The use of SMS messaging is becoming more common in many parts of daily life. In emergency situations as well, SMS is becoming increasingly utilised to help protect and aid the welfare of those at the heart of the disaster, as well as family and friends trying to help and confirm their safety. SMS has application before, during, and after an emergency scenario — with a strong role to play at each stage.
Before a disaster
SMS has clear potential as part of warning systems before disaster strikes. As an example, some modern smoke alarms, such as the Firetext Smoke Alarm, are now being fitted with SIM cards; allowing them to send fire alerts directly to a designated list of recipients. These messages can also be tailored to include the identification of the specific device activated, letting users know exactly where a fire is occurring. Even when shop and land owners are away from their properties, SMS enables peace of mind knowing that should something happen, they can act immediately — potentially saving a great deal of money and potential property damage.
During an emergency
The potential for SMS to aid during the course of an emergency situation is also significant. When communication and coordination is essential, or where it must be conducted on a large scale, the utility of SMS is immense. For example, organisations are able to include emergency SMS as part of their safety action plans, immediately alerting the necessary people about the nature of the emergency and what they need to do in response. With preparation, literally thousands of people can be contacted in only a short time, enabling an organised response. Some institutions, such as Universities and schools, have introduced emergency SMS alert systems allowing those in charge of emergency scenarios to alert registered users in the case of a campus-wide emergency.
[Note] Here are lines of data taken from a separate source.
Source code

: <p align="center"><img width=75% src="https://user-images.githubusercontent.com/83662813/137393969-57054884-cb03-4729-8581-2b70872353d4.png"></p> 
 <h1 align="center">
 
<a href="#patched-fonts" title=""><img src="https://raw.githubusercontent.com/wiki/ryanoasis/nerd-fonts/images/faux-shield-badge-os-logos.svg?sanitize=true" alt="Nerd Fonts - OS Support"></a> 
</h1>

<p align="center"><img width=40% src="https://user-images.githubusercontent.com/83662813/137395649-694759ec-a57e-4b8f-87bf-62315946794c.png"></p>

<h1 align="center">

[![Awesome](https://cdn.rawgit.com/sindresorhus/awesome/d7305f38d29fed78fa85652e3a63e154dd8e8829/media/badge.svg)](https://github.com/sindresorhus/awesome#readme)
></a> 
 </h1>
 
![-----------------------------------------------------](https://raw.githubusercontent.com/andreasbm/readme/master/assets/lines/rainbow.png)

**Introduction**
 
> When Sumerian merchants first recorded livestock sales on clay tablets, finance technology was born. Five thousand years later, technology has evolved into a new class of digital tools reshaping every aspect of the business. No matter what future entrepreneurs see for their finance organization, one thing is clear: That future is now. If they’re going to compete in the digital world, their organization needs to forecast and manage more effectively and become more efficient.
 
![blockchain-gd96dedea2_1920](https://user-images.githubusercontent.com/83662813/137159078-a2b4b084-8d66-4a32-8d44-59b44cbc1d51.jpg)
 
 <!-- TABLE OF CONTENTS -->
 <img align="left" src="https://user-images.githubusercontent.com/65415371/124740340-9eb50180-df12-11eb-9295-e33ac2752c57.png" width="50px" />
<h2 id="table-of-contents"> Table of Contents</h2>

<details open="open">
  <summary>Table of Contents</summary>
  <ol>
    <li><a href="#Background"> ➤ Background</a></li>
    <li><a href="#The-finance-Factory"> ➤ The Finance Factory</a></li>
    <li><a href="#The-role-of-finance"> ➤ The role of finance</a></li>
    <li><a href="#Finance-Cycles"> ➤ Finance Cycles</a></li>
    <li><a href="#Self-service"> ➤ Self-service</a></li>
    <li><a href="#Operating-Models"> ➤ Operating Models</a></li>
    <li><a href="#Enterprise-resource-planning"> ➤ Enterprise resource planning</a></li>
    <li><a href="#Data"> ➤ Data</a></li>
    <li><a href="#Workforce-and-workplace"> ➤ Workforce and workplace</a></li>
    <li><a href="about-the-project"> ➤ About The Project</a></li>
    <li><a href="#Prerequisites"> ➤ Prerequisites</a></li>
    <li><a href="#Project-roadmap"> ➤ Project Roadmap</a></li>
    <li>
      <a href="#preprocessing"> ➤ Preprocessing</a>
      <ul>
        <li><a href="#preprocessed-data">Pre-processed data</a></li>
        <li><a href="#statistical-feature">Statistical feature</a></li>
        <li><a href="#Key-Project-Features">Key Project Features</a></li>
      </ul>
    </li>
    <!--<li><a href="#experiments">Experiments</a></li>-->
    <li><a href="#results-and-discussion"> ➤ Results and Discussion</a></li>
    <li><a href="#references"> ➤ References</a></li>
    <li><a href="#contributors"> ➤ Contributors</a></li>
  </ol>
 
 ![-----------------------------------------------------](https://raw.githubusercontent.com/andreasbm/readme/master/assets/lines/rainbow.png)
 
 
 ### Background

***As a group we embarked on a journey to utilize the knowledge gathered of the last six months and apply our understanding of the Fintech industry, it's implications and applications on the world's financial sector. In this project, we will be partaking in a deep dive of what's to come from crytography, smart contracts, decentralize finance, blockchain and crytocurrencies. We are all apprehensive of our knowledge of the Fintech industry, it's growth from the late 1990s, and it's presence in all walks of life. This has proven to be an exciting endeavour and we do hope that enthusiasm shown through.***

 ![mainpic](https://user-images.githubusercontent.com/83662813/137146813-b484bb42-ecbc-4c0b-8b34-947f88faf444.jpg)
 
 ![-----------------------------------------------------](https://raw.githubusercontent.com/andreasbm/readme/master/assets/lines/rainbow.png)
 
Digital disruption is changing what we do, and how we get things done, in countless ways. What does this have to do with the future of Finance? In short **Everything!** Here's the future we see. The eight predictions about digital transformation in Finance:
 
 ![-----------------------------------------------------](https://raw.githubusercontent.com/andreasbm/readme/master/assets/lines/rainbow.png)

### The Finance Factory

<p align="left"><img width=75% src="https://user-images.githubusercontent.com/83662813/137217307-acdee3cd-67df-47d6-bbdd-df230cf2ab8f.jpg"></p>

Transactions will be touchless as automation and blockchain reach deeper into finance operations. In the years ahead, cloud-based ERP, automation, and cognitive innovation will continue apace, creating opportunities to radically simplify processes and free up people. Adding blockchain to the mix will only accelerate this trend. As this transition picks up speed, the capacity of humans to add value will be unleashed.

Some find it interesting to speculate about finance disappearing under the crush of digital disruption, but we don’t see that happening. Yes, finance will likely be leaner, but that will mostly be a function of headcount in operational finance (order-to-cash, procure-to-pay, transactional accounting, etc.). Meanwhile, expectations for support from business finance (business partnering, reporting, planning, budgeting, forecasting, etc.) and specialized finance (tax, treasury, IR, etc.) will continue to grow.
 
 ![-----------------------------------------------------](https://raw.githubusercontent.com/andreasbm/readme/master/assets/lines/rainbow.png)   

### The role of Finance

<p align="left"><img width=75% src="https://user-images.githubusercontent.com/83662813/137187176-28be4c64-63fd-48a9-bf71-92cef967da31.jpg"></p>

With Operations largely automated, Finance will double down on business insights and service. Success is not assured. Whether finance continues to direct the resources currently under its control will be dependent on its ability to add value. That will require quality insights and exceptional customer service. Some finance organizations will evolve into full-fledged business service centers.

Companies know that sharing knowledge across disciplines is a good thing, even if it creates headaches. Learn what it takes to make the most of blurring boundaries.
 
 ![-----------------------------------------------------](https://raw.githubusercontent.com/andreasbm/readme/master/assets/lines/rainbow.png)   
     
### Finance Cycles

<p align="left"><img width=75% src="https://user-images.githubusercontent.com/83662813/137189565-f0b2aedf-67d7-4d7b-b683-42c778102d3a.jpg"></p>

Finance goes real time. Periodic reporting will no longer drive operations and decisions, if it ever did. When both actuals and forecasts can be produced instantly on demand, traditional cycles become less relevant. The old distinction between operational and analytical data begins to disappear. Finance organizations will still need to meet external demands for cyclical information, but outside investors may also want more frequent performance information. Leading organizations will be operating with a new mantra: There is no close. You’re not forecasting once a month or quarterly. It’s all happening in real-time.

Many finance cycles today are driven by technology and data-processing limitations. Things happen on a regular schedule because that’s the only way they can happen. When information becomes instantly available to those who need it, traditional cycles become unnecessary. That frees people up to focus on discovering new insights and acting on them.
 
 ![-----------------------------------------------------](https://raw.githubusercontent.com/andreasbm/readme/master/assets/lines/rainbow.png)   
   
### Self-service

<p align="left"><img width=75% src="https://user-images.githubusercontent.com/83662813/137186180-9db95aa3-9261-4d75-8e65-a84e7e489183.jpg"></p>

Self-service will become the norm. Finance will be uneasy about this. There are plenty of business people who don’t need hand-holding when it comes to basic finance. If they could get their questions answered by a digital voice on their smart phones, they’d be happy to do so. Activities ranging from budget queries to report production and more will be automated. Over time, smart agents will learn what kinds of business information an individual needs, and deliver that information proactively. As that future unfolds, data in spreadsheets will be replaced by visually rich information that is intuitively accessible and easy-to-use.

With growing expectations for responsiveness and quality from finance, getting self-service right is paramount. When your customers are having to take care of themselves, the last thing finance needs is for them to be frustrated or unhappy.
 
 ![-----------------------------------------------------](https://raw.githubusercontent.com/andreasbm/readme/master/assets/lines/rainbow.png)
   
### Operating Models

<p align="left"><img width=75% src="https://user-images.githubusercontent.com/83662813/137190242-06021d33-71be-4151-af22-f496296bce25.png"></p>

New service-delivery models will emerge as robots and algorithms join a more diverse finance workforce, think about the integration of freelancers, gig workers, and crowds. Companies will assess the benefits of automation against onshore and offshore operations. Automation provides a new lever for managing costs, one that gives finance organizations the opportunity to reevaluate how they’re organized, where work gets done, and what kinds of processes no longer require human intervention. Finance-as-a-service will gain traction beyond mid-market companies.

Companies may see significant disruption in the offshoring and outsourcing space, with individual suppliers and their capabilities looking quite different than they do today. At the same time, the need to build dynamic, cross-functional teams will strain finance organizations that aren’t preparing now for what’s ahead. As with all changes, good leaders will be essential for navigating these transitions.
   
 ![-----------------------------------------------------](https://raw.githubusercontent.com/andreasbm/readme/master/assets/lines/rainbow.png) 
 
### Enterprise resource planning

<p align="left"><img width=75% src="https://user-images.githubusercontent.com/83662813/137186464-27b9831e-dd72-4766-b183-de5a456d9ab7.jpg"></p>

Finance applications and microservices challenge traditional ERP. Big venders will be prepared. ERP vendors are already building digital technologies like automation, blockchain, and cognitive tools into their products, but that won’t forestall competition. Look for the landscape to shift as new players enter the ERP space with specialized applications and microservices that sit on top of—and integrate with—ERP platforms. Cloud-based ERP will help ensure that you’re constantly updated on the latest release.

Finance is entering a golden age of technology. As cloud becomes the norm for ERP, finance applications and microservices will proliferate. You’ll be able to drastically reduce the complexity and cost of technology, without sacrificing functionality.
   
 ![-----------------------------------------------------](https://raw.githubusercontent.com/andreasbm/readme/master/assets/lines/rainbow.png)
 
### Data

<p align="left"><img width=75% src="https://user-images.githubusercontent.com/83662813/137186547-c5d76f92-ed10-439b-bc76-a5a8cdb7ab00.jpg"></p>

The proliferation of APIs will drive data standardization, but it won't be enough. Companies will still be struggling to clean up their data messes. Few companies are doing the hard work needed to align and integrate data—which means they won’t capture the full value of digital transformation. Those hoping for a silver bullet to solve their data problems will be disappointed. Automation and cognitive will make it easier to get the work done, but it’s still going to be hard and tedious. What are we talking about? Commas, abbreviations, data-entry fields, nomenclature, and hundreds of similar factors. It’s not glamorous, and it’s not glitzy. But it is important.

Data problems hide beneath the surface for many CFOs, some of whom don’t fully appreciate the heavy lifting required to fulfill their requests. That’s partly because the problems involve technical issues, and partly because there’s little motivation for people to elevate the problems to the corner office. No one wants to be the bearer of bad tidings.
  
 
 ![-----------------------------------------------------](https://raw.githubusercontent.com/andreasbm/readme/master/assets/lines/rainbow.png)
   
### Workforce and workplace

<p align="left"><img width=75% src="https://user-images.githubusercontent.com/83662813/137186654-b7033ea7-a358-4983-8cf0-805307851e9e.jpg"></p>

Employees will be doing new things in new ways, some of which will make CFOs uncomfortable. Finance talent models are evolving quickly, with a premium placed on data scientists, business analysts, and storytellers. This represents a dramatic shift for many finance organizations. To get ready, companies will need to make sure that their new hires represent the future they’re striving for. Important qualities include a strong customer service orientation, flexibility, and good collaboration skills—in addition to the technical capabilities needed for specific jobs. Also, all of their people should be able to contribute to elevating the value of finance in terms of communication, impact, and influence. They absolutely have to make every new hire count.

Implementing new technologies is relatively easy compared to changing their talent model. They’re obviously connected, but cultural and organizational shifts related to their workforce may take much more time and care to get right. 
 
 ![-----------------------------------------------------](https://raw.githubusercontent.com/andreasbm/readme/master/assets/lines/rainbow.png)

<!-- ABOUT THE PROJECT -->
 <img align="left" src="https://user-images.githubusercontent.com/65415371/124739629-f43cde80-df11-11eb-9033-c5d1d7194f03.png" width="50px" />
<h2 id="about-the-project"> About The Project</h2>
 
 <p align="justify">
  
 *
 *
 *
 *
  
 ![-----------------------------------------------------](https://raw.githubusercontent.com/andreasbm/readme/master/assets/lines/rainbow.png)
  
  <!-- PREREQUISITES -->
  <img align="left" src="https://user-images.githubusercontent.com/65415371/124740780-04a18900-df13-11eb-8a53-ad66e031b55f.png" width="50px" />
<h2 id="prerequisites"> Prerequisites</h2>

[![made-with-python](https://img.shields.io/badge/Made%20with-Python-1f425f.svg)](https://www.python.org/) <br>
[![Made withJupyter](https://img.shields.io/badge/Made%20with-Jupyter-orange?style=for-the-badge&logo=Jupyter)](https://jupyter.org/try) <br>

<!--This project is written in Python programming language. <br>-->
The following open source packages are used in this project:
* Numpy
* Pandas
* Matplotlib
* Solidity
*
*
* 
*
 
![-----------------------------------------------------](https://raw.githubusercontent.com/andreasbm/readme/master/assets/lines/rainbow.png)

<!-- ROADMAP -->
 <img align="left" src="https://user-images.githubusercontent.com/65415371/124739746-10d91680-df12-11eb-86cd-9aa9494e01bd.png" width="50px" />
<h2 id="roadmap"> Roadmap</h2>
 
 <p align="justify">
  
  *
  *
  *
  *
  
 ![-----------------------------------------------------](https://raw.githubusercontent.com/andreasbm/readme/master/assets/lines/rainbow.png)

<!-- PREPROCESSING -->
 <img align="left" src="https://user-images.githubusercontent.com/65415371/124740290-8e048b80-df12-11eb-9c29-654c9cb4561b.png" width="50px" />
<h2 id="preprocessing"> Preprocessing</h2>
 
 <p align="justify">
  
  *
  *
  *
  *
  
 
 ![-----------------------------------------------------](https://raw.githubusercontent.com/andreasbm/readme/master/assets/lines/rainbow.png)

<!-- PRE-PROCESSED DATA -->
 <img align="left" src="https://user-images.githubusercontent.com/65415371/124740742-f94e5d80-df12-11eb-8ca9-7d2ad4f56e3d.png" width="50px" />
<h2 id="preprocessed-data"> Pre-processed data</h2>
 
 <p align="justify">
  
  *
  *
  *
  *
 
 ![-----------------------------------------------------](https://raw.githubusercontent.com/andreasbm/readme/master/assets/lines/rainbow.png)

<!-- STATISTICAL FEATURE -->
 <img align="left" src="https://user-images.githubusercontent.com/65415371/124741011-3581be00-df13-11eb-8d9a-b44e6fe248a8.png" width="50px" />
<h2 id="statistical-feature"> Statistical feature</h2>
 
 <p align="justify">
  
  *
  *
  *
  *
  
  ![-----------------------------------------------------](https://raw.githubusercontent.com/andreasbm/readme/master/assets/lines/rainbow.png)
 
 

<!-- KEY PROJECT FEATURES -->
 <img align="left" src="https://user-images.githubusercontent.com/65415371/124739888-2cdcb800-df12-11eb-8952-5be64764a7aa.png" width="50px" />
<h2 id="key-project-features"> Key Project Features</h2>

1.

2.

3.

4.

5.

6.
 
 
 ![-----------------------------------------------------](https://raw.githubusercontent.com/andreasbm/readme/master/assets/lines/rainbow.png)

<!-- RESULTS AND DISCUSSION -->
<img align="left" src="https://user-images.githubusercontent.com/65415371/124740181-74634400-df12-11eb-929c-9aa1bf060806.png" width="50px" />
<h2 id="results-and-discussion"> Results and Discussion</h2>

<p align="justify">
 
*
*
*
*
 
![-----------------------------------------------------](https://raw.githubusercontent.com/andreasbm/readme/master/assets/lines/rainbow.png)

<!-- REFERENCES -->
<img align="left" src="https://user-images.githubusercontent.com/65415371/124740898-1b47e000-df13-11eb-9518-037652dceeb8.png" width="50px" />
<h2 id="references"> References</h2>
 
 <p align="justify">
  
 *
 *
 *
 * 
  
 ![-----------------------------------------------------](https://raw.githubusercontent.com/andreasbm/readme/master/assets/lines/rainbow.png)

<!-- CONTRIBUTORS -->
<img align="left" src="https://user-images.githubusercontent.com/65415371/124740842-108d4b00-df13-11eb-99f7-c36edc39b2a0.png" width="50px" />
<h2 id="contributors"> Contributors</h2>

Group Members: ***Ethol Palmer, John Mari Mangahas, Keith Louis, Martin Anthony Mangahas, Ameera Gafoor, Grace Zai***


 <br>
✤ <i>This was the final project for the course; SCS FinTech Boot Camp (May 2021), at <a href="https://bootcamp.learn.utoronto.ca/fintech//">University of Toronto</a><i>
Such a precaution is significantly important in planning for such events, and could greatly increase the safety of recipients.
SMS in the UK
Emergency SMS has also been successfully introduced in the UK, allowing greater access to emergency services for the deaf, hard-of-hearing and those with speech-impairment. The system, which allows individuals with a registered handset to use the service, involves sending an emergency SMS to a designated emergency number. The contents of this message are then immediately relayed to emergency services, with their response sent back by SMS to the original handset. In this way, citizens whom would be unable to call in during an emergency are enabled access to a critical service.
In the wake of disaster
Following a large scale disaster, information often needs to be distributed quickly. The location and status of survivors, help for both citizen and non-citizens in the affected area, and the dissemination of safety information, are all essential to help coordinate recovery efforts. Of course, SMS is important for individuals trying to contact their friends and family. However, there are other applications, such as Government run information hotlines. These hotlines are able to provide simple information for those in need following a disaster, where phone lines would normally not be suitable. For example, contact information or evacuation details can be requested, which are then responded to by agents, with a message being sent back shortly. SMS has also been used as a way of encouraging financial support for disaster recovery efforts, such as seen shortly after the 2010 Haiti earthquake. For example, in the United States, the Red Cross organisation set up a number which accepted donations via SMS, raising over $5 million in donations.
Emergency SMS services have been shown to be of substantial use in disaster scenarios. The key for governments and organisations in moving forward with such services, however, will be preparation.